The records appear below. Repeat them exactly.
Segment Start: Available records
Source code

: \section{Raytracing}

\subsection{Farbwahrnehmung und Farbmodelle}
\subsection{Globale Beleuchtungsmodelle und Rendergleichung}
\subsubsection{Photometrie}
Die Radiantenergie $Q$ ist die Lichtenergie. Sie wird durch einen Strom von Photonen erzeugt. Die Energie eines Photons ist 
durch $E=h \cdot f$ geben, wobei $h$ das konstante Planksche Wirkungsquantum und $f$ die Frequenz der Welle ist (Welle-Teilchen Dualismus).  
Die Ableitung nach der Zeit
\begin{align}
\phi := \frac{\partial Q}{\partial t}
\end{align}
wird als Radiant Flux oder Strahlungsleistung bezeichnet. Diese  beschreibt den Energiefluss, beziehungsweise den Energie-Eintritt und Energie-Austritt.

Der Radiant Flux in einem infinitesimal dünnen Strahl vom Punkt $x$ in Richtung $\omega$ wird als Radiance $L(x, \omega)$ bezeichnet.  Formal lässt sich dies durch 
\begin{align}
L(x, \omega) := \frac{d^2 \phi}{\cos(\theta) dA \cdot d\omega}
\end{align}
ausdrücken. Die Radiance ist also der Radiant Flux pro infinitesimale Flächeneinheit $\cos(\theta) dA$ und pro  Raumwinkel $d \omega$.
Segment End: Available records
Response for this exercise »
Source code

: \section{Raytracing}

\subsection{Farbwahrnehmung und Farbmodelle}
\subsection{Globale Beleuchtungsmodelle und Rendergleichung}
\subsubsection{Photometrie}
Die Radiantenergie $Q$ ist die Lichtenergie. Sie wird durch einen Strom von Photonen erzeugt. Die Energie eines Photons ist 
durch $E=h \cdot f$ geben, wobei $h$ das konstante Planksche Wirkungsquantum und $f$ die Frequenz der Welle ist (Welle-Teilchen Dualismus).  
Die Ableitung nach der Zeit
\begin{align}
\phi := \frac{\partial Q}{\partial t}
\end{align}
wird als Radiant Flux oder Strahlungsleistung bezeichnet. Diese  beschreibt den Energiefluss, beziehungsweise den Energie-Eintritt und Energie-Austritt.

Der Radiant Flux in einem infinitesimal dünnen Strahl vom Punkt $x$ in Richtung $\omega$ wird als Radiance $L(x, \omega)$ bezeichnet.  Formal lässt sich dies durch 
\begin{align}
L(x, \omega) := \frac{d^2 \phi}{\cos(\theta) dA \cdot d\omega}
\end{align}
ausdrücken. Die Radiance ist also der Radiant Flux pro infinitesimale Flächeneinheit $\cos(\theta) dA$ und pro  Raumwinkel $d \omega$.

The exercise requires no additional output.